▶ **Data listing**:

##########

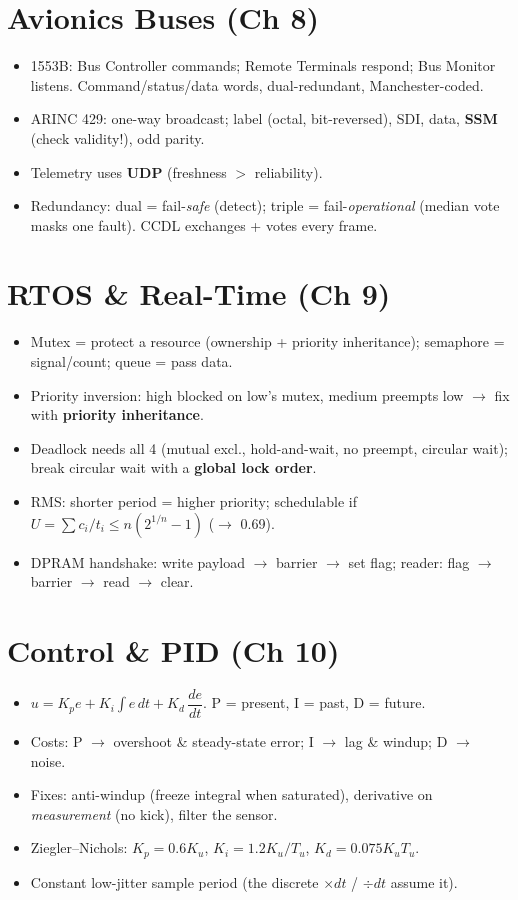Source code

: \section*{Avionics Buses (Ch 8)}
\begin{itemize}
\item 1553B: Bus Controller commands; Remote Terminals respond; Bus Monitor
  listens. Command/status/data words, dual-redundant, Manchester-coded.
\item ARINC 429: one-way broadcast; label (octal, bit-reversed), SDI, data,
  \textbf{SSM} (check validity!), odd parity.
\item Telemetry uses \textbf{UDP} (freshness $>$ reliability).
\item Redundancy: dual = fail-\emph{safe} (detect); triple = fail-\emph{operational}
  (median vote masks one fault). CCDL exchanges + votes every frame.
\end{itemize}

\section*{RTOS \& Real-Time (Ch 9)}
\begin{itemize}
\item Mutex = protect a resource (ownership + priority inheritance); semaphore =
  signal/count; queue = pass data.
\item Priority inversion: high blocked on low's mutex, medium preempts low
  $\rightarrow$ fix with \textbf{priority inheritance}.
\item Deadlock needs all 4 (mutual excl., hold-and-wait, no preempt, circular
  wait); break circular wait with a \textbf{global lock order}.
\item RMS: shorter period = higher priority; schedulable if
  $U=\sum c_i/t_i \le n(2^{1/n}-1)$ ($\rightarrow$ 0.69).
\item DPRAM handshake: write payload $\rightarrow$ barrier $\rightarrow$ set
  flag; reader: flag $\rightarrow$ barrier $\rightarrow$ read $\rightarrow$
  clear.
\end{itemize}

\section*{Control \& PID (Ch 10)}
\begin{itemize}
\item $u = K_p e + K_i\!\int e\,dt + K_d\,\dfrac{de}{dt}$. P = present, I = past,
  D = future.
\item Costs: P $\rightarrow$ overshoot \& steady-state error; I $\rightarrow$
  lag \& windup; D $\rightarrow$ noise.
\item Fixes: anti-windup (freeze integral when saturated), derivative on
  \emph{measurement} (no kick), filter the sensor.
\item Ziegler--Nichols: $K_p=0.6K_u$, $K_i=1.2K_u/T_u$, $K_d=0.075K_uT_u$.
\item Constant low-jitter sample period (the discrete $\times dt$ / $\div dt$
  assume it).
\end{itemize}

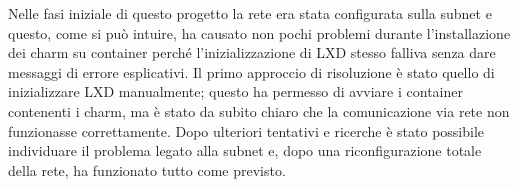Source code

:Nelle fasi iniziale di questo progetto la rete era stata configurata sulla subnet  e questo, come si può intuire, ha causato non pochi problemi durante l'installazione dei charm su container perché l'inizializzazione di LXD stesso falliva senza dare messaggi di errore esplicativi.
% 
Il primo approccio di risoluzione è stato quello di inizializzare LXD manualmente;
% 
questo ha permesso di avviare i container contenenti i charm, ma è stato da subito chiaro che la comunicazione via rete non funzionasse correttamente.
% 
Dopo ulteriori tentativi e ricerche è stato possibile individuare il problema legato alla subnet e, dopo una riconfigurazione totale della rete, ha funzionato tutto come previsto.
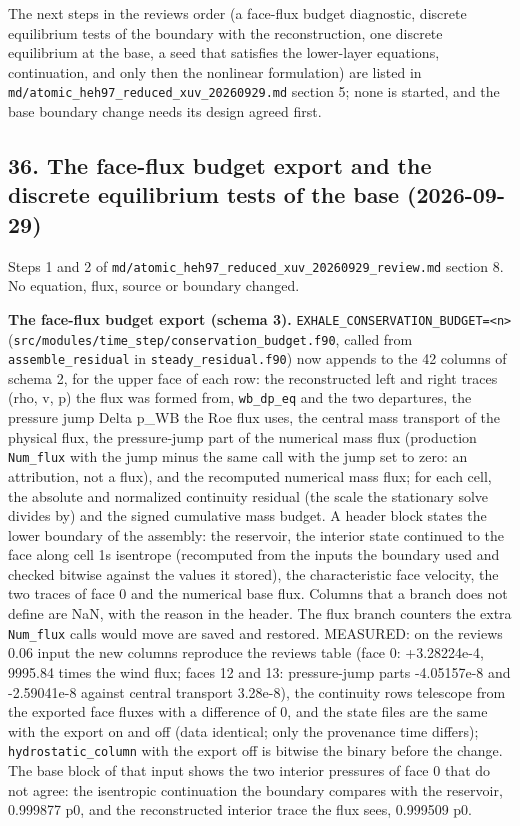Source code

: \documentclass[english,a4paper]{my_memo}
\begin{document}
The next steps in the review\textquotesingle s order (a face-flux budget diagnostic,
discrete equilibrium tests of the boundary with the reconstruction, one
discrete equilibrium at the base, a seed that satisfies the lower-layer
equations, continuation, and only then the nonlinear formulation) are listed
in \texttt{md/atomic\_heh97\_reduced\_xuv\_20260929.md} section 5; none is started, and
the base boundary change needs its design agreed first.

\subsection{36. The face-flux budget export and the discrete equilibrium tests of the base (2026-09-29)}\label{36-the-face-flux-budget-export-and-the-discrete-equilibrium-tests-of-the-base-2026-09-29}

Steps 1 and 2 of \texttt{md/atomic\_heh97\_reduced\_xuv\_20260929\_review.md} section 8.
No equation, flux, source or boundary changed.

\textbf{The face-flux budget export (schema 3).} \texttt{EXHALE\_CONSERVATION\_BUDGET=\textless{}n\textgreater{}}
(\texttt{src/modules/time\_step/conservation\_budget.f90}, called from
\texttt{assemble\_residual} in \texttt{steady\_residual.f90}) now appends to the 42 columns
of schema 2, for the upper face of each row: the reconstructed left and right
traces (rho, v, p) the flux was formed from, \texttt{wb\_dp\_eq} and the two
departures, the pressure jump Delta p\_WB the Roe flux uses, the central mass
transport of the physical flux, the pressure-jump part of the numerical mass
flux (production \texttt{Num\_flux} with the jump minus the same call with the jump
set to zero: an attribution, not a flux), and the recomputed numerical mass
flux; for each cell, the absolute and normalized continuity residual (the
scale the stationary solve divides by) and the signed cumulative mass budget.
A header block states the lower boundary of the assembly: the reservoir, the
interior state continued to the face along cell 1\textquotesingle s isentrope (recomputed
from the inputs the boundary used and checked bitwise against the values it
stored), the characteristic face velocity, the two traces of face 0 and the
numerical base flux. Columns that a branch does not define are NaN, with the
reason in the header. The flux branch counters the extra \texttt{Num\_flux} calls
would move are saved and restored. MEASURED: on the review\textquotesingle s 0.06 input the
new columns reproduce the review\textquotesingle s table (face 0: +3.28224e-4, 9995.84 times
the wind flux; faces 12 and 13: pressure-jump parts -4.05157e-8 and
-2.59041e-8 against central transport 3.28e-8), the continuity rows
telescope from the exported face fluxes with a difference of 0, and the
state files are the same with the export on and off (data identical; only
the provenance time differs); \texttt{hydrostatic\_column} with the export off is
bitwise the binary before the change. The base block of that input shows the
two interior pressures of face 0 that do not agree: the isentropic
continuation the boundary compares with the reservoir, 0.999877 p0, and the
reconstructed interior trace the flux sees, 0.999509 p0.
\end{document}

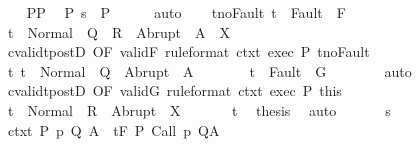 \begin{isabellebody}
\ \ \isamarkupfalse%
\ P{\isacharunderscore}P{\isacharprime}\ \isamarkupfalse%
\ P{\isacharprime}{\isacharcolon}\ {\isachardoublequoteopen}s\ {\isasymin}\ P{\isacharprime}{\isachardoublequoteclose}\isanewline
\ \ \ \ \isamarkupfalse%
\ auto\isanewline
\ \ \isamarkupfalse%
\ t{\isacharunderscore}noFault{\isacharcolon}\ {\isachardoublequoteopen}t\ {\isasymnotin}\ Fault\ {\isacharbackquote}\ F{\isachardoublequoteclose}\isanewline
\ \ \isamarkupfalse%
\ {\isachardoublequoteopen}t\ {\isasymin}\ Normal\ {\isacharbackquote}\ {\isacharparenleft}Q\ {\isasyminter}\ R{\isacharparenright}\ {\isasymunion}\ Abrupt\ {\isacharbackquote}\ {\isacharparenleft}A\ {\isasyminter}\ X{\isacharparenright}{\isachardoublequoteclose}\isanewline
\ \ \isamarkupfalse%
\ {\isacharminus}\isanewline
\ \ \ \ \isamarkupfalse%
\ cvalidt{\isacharunderscore}postD\ {\isacharbrackleft}OF\ validF\ {\isacharbrackleft}rule{\isacharunderscore}format{\isacharbrackright}\ ctxt\ exec\ P\ t{\isacharunderscore}noFault{\isacharbrackright}\isanewline
\ \ \ \ \isamarkupfalse%
\ t{\isacharcolon}\ {\isachardoublequoteopen}t\ {\isasymin}\ Normal\ {\isacharbackquote}\ Q\ {\isasymunion}\ Abrupt\ {\isacharbackquote}\ A{\isachardoublequoteclose}\isacommand{{\isachardot}}\isamarkupfalse%
\isanewline
\ \ \ \ \isamarkupfalse%
\ \isamarkupfalse%
\ {\isachardoublequoteopen}t\ {\isasymnotin}\ Fault\ {\isacharbackquote}\ G{\isachardoublequoteclose}\isanewline
\ \ \ \ \ \ \isamarkupfalse%
\ auto\isanewline
\ \ \ \ \isamarkupfalse%
\ cvalidt{\isacharunderscore}postD\ {\isacharbrackleft}OF\ validG\ {\isacharbrackleft}rule{\isacharunderscore}format{\isacharbrackright}\ ctxt{\isacharprime}\ exec\ P{\isacharprime}\ this{\isacharbrackright}\isanewline
\ \ \ \ \isamarkupfalse%
\ {\isachardoublequoteopen}t\ {\isasymin}\ Normal\ {\isacharbackquote}\ R\ {\isasymunion}\ Abrupt\ {\isacharbackquote}\ X{\isachardoublequoteclose}\ \isacommand{{\isachardot}}\isamarkupfalse%
\isanewline
\ \ \ \ \isamarkupfalse%
\ t\ \isamarkupfalse%
\ {\isacharquery}thesis\ \isamarkupfalse%
\ auto\isanewline
\ \ \isamarkupfalse%
\isanewline
{}\isamarkupfalse%
\isanewline
\ \ \isamarkupfalse%
\ s\isanewline
\ \ \isamarkupfalse%
\ ctxt{\isacharcolon}\ {\isachardoublequoteopen}{\isasymforall}{\isacharparenleft}P{\isacharcomma}\ p{\isacharcomma}\ Q{\isacharcomma}\ A{\isacharparenright}{\isasymin}{\isasymTheta}{\isachardot}\ {\isasymGamma}\ {\isasymTurnstile}\isactrlsub t\isactrlbsub {\isacharslash}F\isactrlesub \ P\ {\isacharparenleft}Call\ p{\isacharparenright}\ Q{\isacharcomma}A{\isachardoublequoteclose}\isanewline

\end{isabellebody}
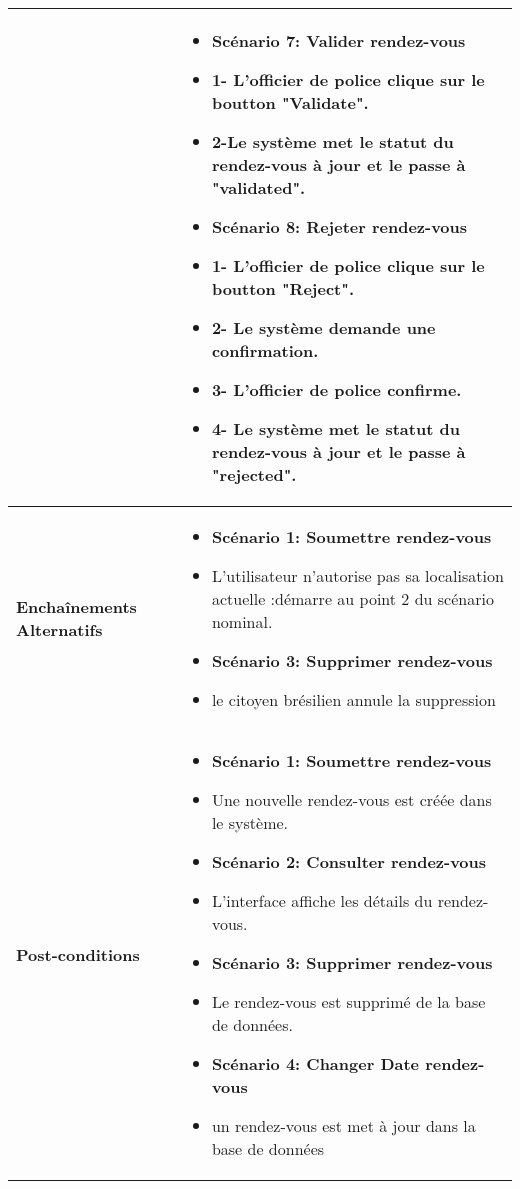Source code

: \begin{longtable}{|>{\arraybackslash}p{4.2cm}|>{\arraybackslash}p{12.5cm}|}
\hline
\textbf{}&
\begin{itemize}[label=]
    \item\textbf{Scénario 7: Valider rendez-vous }
    \item 1- L'officier de police clique sur le boutton "Validate".
    \item 2-Le système met le statut du rendez-vous à jour et le passe à "validated".
    \item\textbf{Scénario 8: Rejeter rendez-vous }
    \item 1- L'officier de police clique sur le boutton "Reject".
    \item 2- Le système demande une confirmation.
    \item 3- L'officier de police confirme.
    \item 4- Le système met le statut du rendez-vous à jour et le passe à "rejected".
\end{itemize}\\
\hline
\textbf{Enchaînements Alternatifs} &
\begin{itemize}[label=]
 \item\textbf{Scénario 1: Soumettre rendez-vous}
 \item L'utilisateur n'autorise pas sa localisation actuelle :démarre au point 2 du scénario nominal.
  \item\textbf{Scénario 3: Supprimer rendez-vous}
  \item le citoyen brésilien annule la suppression
\end{itemize} \\
\hline
\textbf{Post-conditions} &
\begin{itemize}[label=]
\item\textbf{Scénario 1: Soumettre rendez-vous}
\item Une nouvelle rendez-vous est créée dans le système.
\item\textbf{Scénario 2: Consulter rendez-vous}
\item L'interface affiche les détails du rendez-vous.
\item\textbf{Scénario 3: Supprimer rendez-vous }
\item Le rendez-vous est supprimé de la base de données.
\item\textbf{Scénario 4: Changer Date rendez-vous }
\item un rendez-vous est met à jour dans la base de données
\end{itemize} \\






\end{longtable}
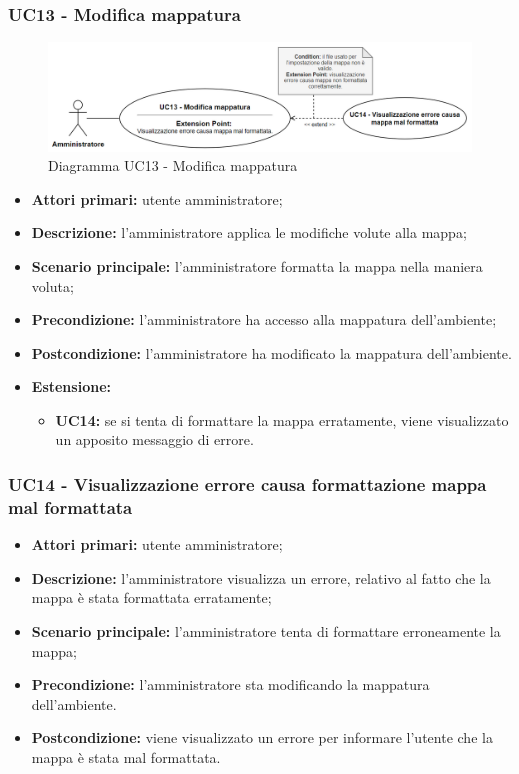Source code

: 	\subsubsection{UC13 - Modifica mappatura}
	\begin{figure}[H]
		\centering
		\includegraphics[width=15cm]{images/UC13.png}
		\caption{Diagramma UC13 - Modifica mappatura}
	\end{figure}
	\begin{itemize}
		\item \textbf{Attori primari:} utente amministratore;
		\item \textbf{Descrizione:} l'amministratore applica le modifiche volute alla mappa;
		\item \textbf{Scenario principale:} l'amministratore formatta la mappa nella maniera voluta;		
		\item \textbf{Precondizione:} l'amministratore ha accesso alla mappatura dell'ambiente;
		\item \textbf{Postcondizione:} l'amministratore ha modificato la mappatura dell'ambiente.
		\item \textbf{Estensione:}
		\begin{itemize}
			\item \textbf{UC14:} se si tenta di formattare la mappa erratamente, viene visualizzato un apposito messaggio di errore.
		\end{itemize}
	\end{itemize}

\subsubsection{UC14 - Visualizzazione errore causa formattazione mappa mal formattata}
	\begin{itemize}
		\item \textbf{Attori primari:} utente amministratore;
		\item \textbf{Descrizione:} l'amministratore visualizza un errore, relativo al fatto che la mappa è stata formattata erratamente;
		\item \textbf{Scenario principale:} l'amministratore tenta di formattare erroneamente la mappa;
		\item \textbf{Precondizione:} l'amministratore sta modificando la mappatura dell'ambiente.
		\item \textbf{Postcondizione:} viene visualizzato un errore per informare l'utente che la mappa è stata mal formattata.
	\end{itemize}


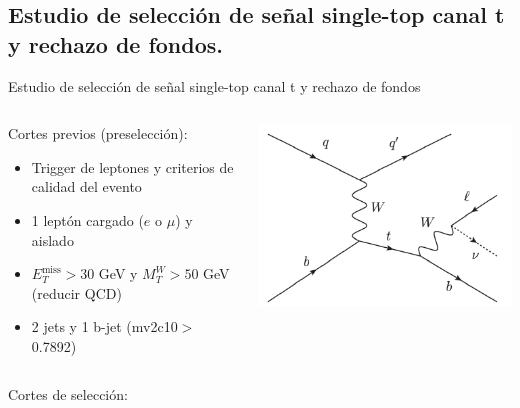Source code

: \documentclass[10pt]{beamer}
\begin{document}
\subsection{Estudio de selección de señal single-top canal t y rechazo de fondos.}

\begin{frame}{Estudio de selección de señal single-top canal t y rechazo de fondos}
\begin{columns}
	\begin{column}{.65\textwidth}
		\color{blue}	Cortes previos (preselección):
	\begin{itemize}
		\item Trigger de leptones y criterios de calidad del evento
		\item 1 leptón cargado ($e$ o $\mu$) y aislado
		\item $E_T^{\text{miss}}>30 $ GeV y $M_T^{W}>50$ GeV  (reducir QCD)
		\item 2 jets y 1 b-jet (mv2c10$>$0.7892)
	\end{itemize}
\end{column}
	\begin{column}{.3\textwidth}
		\includegraphics[scale=0.25]{tchannel.png}
	\end{column}
\end{columns}
\begin{columns}
	\begin{column}{.65\textwidth}
		\color{blue}	Cortes de selección:
			

\end{column}
\end{columns}
\end{frame}
\end{document}
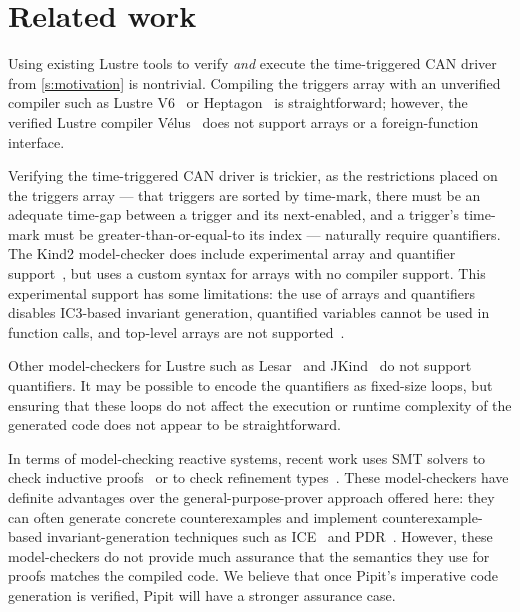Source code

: 
\section{Related work}
\label{s:related-work}

Using existing Lustre tools to verify \emph{and} execute the time-triggered CAN driver from \autoref{s:motivation} is nontrivial.
Compiling the triggers array with an unverified compiler such as Lustre V6~\cite{jahier2016lustre} or Heptagon~\cite{gerard2012modular} is straightforward; however, the verified Lustre compiler Vélus~\cite{bourke2023verified} does not support arrays or a foreign-function interface.

Verifying the time-triggered CAN driver is trickier, as the restrictions placed on the triggers array --- that triggers are sorted by time-mark, there must be an adequate time-gap between a trigger and its next-enabled, and a trigger's time-mark must be greater-than-or-equal-to its index --- naturally require quantifiers.
The Kind2 model-checker does include experimental array and quantifier support~\cite{kind2userdoc}, but uses a custom syntax for arrays with no compiler support.
This experimental support has some limitations: the use of arrays and quantifiers disables IC3-based invariant generation, quantified variables cannot be used in function calls, and top-level arrays are not supported~\cite{kind2024toparray}.

Other model-checkers for Lustre such as Lesar~\cite{raymond2008synchronous} and JKind~\cite{gacek2018jkind} do not support quantifiers.
It may be possible to encode the quantifiers as fixed-size loops, but ensuring that these loops do not affect the execution or runtime complexity of the generated code does not appear to be straightforward.

 \cite{brun2023equation}

In terms of model-checking reactive systems,
recent work uses SMT solvers to check inductive proofs~\cite{hagen2008scaling,champion2016kind2} or to check refinement types~\cite{chen2022synchronous}.
These model-checkers have definite advantages over the general-purpose-prover approach offered here: they can often generate concrete counterexamples and implement counterexample-based invariant-generation techniques such as ICE~\cite{garg2014ice} and PDR~\cite{bradley2011sat,een2011efficient}.
However, these model-checkers do not provide much assurance that the semantics they use for proofs matches the compiled code.
We believe that once Pipit's imperative code generation is verified, Pipit will have a stronger assurance case.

##########

▶ **Exercise requirements**: Go through the records and count every line with the word "transport"; the answer is the number alone.

▶ **Output**: 2